Action item: Among the entries, find the lines with the string "globally" and report them.

Data to examine:

= = =

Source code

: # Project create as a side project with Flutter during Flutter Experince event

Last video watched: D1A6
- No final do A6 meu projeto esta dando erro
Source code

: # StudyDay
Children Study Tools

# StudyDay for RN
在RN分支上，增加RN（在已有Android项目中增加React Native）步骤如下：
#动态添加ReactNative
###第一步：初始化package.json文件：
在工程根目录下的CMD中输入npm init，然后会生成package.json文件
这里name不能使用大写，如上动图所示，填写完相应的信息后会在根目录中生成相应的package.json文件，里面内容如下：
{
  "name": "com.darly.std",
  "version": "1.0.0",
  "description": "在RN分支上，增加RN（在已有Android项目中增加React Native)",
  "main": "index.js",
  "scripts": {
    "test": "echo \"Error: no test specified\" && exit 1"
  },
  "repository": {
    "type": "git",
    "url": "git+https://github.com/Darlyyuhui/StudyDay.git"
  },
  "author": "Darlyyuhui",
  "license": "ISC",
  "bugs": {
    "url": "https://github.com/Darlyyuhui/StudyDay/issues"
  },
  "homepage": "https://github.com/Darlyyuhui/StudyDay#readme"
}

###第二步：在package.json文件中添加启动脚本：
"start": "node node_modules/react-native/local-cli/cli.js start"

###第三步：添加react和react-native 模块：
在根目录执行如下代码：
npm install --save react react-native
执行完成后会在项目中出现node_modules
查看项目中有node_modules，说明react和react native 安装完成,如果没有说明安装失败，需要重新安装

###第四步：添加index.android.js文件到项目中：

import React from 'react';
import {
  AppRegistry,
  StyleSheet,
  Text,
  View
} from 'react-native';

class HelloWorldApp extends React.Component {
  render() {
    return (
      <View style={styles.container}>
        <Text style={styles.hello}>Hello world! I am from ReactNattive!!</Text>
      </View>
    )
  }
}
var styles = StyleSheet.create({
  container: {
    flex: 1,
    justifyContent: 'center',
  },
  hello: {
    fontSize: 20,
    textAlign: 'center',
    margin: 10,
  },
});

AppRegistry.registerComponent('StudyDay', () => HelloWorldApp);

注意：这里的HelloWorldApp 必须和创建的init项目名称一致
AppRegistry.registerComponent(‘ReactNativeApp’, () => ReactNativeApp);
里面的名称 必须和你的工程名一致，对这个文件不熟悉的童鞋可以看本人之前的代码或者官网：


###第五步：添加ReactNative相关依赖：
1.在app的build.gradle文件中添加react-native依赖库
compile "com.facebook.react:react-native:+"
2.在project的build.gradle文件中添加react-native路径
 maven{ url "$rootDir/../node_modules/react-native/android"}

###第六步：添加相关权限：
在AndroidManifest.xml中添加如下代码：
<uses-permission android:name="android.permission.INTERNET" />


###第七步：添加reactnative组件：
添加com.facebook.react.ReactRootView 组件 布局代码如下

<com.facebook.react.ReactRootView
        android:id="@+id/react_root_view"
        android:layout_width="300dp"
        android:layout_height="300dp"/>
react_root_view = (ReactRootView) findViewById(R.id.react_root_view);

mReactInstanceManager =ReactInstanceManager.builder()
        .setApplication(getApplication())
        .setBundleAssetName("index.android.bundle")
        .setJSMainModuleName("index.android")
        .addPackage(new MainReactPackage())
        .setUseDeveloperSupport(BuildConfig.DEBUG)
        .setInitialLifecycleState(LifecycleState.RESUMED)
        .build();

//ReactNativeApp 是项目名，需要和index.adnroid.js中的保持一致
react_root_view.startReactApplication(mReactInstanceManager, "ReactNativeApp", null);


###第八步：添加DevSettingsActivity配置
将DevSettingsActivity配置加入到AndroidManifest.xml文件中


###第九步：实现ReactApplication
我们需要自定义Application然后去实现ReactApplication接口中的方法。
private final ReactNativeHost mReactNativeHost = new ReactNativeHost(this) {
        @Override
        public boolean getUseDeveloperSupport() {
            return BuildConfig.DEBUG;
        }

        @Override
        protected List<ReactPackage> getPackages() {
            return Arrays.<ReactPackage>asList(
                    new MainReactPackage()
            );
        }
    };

= = =

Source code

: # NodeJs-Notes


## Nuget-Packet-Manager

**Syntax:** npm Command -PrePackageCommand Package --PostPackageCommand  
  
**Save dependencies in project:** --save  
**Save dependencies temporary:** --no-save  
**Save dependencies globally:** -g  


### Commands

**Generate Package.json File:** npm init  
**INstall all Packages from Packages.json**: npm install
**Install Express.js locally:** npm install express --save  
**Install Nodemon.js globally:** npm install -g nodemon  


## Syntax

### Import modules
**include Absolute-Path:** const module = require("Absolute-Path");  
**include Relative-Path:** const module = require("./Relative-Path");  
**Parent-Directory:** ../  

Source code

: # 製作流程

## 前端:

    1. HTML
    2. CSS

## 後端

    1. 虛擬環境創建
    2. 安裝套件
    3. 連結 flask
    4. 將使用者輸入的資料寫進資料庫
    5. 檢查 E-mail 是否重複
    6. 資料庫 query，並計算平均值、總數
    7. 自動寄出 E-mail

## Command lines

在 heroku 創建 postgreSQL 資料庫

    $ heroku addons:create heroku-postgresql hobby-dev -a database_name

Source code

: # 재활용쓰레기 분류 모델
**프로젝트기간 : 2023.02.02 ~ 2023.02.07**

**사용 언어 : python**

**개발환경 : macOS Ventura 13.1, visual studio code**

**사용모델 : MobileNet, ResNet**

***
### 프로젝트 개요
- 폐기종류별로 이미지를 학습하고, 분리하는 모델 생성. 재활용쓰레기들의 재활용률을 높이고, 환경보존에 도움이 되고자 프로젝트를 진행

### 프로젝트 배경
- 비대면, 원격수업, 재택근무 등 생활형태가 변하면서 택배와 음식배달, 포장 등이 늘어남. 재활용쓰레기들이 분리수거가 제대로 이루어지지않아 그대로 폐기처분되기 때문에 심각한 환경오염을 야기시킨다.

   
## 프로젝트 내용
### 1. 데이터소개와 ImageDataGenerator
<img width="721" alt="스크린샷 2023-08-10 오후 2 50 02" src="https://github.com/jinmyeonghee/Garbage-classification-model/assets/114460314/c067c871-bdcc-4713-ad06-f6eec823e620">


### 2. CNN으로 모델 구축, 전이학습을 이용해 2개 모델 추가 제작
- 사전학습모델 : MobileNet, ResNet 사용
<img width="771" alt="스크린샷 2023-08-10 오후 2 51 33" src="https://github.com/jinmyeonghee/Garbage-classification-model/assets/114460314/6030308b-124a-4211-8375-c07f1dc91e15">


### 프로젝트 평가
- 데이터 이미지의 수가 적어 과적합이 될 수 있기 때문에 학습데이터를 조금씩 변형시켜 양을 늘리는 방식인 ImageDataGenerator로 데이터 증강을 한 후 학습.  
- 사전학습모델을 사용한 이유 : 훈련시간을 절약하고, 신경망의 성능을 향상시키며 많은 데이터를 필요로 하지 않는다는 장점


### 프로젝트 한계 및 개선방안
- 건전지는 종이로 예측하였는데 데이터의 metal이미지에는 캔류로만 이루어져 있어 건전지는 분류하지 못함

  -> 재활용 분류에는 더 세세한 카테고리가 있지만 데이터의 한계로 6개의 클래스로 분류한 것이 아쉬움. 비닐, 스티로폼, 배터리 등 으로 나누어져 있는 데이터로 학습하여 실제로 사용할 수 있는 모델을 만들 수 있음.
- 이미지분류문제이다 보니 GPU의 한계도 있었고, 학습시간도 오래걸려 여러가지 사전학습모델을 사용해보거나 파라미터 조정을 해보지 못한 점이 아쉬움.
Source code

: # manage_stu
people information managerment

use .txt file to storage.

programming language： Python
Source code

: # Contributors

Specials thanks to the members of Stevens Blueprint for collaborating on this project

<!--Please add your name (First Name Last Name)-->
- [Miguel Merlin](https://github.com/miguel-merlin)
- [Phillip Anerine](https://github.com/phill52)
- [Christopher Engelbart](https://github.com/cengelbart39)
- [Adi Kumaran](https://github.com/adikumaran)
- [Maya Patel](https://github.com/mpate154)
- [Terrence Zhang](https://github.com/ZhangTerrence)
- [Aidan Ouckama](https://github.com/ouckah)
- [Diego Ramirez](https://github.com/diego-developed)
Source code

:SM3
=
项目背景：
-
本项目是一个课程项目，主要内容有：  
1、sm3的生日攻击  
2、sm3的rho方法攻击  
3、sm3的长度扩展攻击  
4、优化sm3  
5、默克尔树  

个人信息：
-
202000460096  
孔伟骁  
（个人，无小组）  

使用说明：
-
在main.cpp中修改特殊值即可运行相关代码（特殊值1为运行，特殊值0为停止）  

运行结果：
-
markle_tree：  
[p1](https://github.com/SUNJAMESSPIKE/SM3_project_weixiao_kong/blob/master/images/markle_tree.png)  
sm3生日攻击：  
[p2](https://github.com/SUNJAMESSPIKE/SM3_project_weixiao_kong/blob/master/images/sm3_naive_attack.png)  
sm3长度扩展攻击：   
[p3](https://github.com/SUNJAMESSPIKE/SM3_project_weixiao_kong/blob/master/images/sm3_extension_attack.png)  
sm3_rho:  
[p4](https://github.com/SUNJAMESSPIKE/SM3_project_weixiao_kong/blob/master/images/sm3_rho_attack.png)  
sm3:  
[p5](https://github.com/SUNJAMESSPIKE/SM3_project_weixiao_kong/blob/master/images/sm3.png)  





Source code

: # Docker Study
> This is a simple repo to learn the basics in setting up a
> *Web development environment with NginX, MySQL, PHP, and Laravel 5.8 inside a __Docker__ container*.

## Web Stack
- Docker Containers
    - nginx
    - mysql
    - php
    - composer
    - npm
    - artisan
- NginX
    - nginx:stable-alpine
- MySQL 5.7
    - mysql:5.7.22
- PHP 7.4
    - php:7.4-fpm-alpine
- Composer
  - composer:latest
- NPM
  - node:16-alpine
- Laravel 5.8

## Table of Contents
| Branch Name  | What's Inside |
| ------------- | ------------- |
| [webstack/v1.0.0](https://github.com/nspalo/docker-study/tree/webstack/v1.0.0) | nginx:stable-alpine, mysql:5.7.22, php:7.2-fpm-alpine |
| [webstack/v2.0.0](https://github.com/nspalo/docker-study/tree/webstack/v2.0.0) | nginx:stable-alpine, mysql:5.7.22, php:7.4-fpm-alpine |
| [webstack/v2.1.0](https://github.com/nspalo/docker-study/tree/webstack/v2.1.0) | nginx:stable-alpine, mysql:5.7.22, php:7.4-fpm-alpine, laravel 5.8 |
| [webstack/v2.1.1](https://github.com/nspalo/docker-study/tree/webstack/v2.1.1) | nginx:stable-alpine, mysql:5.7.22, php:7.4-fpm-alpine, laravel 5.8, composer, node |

= = =

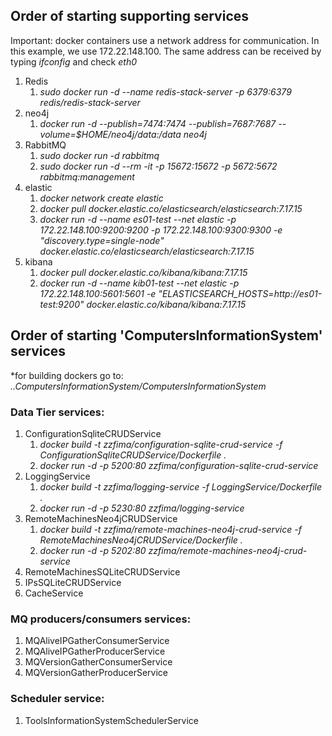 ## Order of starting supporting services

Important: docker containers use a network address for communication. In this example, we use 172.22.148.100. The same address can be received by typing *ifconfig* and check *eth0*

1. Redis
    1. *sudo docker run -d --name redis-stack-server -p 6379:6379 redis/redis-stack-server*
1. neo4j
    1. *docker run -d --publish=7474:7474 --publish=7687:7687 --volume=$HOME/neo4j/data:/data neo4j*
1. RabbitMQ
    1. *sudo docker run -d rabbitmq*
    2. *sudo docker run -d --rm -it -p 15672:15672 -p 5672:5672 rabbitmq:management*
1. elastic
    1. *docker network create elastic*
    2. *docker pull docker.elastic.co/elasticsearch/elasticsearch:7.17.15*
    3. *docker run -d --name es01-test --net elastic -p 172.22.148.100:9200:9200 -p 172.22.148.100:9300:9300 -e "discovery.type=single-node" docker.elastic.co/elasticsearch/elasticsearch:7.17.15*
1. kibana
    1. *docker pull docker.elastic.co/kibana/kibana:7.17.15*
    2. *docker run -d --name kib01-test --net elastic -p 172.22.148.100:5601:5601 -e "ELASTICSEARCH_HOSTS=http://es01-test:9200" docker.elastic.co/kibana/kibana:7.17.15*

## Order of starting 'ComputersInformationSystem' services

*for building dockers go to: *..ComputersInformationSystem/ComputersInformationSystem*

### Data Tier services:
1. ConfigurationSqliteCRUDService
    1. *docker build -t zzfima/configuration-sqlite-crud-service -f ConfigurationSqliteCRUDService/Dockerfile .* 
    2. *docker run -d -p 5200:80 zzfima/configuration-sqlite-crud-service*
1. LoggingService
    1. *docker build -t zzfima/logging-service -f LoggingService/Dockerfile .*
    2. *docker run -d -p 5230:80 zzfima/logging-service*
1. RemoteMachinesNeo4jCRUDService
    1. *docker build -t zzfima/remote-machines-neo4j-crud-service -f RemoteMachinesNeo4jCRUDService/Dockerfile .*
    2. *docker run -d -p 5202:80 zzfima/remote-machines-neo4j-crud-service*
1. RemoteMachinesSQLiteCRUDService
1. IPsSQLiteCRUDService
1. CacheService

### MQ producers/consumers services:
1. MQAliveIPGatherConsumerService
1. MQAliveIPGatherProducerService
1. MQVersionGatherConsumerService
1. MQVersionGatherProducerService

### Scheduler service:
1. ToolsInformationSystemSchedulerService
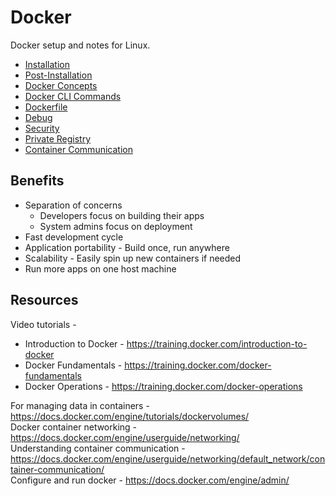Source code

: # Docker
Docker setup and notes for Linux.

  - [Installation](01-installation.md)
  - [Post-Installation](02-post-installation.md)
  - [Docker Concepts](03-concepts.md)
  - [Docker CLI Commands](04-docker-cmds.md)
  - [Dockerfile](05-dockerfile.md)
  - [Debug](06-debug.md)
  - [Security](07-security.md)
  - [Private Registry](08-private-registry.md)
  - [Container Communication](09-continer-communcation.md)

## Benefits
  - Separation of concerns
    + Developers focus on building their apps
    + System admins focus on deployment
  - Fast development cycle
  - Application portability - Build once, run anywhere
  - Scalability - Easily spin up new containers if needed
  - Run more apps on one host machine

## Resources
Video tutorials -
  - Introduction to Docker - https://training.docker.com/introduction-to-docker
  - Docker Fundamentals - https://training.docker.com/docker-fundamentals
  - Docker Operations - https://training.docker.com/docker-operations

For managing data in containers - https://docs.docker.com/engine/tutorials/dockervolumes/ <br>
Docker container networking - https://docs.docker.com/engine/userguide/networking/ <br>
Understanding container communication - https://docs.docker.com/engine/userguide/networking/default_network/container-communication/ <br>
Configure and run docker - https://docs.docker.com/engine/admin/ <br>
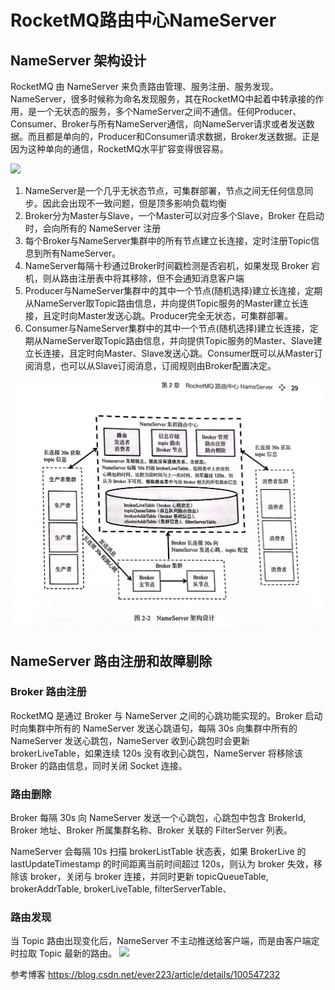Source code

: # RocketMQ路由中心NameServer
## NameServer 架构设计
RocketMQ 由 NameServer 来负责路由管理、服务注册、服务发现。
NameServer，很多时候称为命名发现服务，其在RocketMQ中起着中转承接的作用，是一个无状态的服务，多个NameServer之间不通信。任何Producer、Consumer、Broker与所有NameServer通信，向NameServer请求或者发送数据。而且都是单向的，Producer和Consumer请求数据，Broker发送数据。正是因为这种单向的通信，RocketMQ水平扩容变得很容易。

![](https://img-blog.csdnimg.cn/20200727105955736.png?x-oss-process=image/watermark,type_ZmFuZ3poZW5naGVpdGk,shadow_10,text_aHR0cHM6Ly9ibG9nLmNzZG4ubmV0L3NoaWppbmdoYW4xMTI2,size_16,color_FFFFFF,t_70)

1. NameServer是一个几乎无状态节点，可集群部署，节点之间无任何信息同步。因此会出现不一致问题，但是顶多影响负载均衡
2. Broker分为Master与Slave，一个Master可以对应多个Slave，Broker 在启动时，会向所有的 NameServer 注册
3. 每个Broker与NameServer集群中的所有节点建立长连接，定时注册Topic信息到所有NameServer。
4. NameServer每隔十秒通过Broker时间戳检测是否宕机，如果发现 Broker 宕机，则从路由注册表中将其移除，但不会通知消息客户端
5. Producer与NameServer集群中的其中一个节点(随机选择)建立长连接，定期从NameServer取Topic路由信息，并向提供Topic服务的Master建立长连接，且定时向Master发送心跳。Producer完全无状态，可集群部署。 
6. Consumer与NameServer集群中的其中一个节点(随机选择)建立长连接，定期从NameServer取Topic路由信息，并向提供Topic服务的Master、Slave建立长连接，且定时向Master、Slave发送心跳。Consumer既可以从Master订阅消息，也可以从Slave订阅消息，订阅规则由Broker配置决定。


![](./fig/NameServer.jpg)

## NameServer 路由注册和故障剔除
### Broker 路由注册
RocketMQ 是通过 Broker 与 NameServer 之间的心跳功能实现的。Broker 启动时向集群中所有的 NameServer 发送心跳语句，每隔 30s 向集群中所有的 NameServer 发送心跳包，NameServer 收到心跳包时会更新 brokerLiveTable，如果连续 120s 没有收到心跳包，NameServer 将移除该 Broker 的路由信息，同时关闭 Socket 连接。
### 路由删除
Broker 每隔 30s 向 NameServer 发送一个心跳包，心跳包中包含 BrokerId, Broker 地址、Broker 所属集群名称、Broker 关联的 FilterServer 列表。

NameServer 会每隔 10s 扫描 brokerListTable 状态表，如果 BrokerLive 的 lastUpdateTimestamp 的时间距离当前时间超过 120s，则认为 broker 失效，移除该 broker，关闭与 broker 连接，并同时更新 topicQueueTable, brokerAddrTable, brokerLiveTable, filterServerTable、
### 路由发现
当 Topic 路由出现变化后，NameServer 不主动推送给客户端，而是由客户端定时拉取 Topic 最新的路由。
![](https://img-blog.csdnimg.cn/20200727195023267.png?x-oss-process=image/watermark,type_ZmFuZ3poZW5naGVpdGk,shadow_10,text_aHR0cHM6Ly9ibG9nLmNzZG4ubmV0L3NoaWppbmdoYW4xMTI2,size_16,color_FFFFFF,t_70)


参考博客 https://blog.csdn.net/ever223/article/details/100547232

= = =

Final answer:
**Save dependencies globally:** -g  
**Install Nodemon.js globally:** npm install -g nodemon  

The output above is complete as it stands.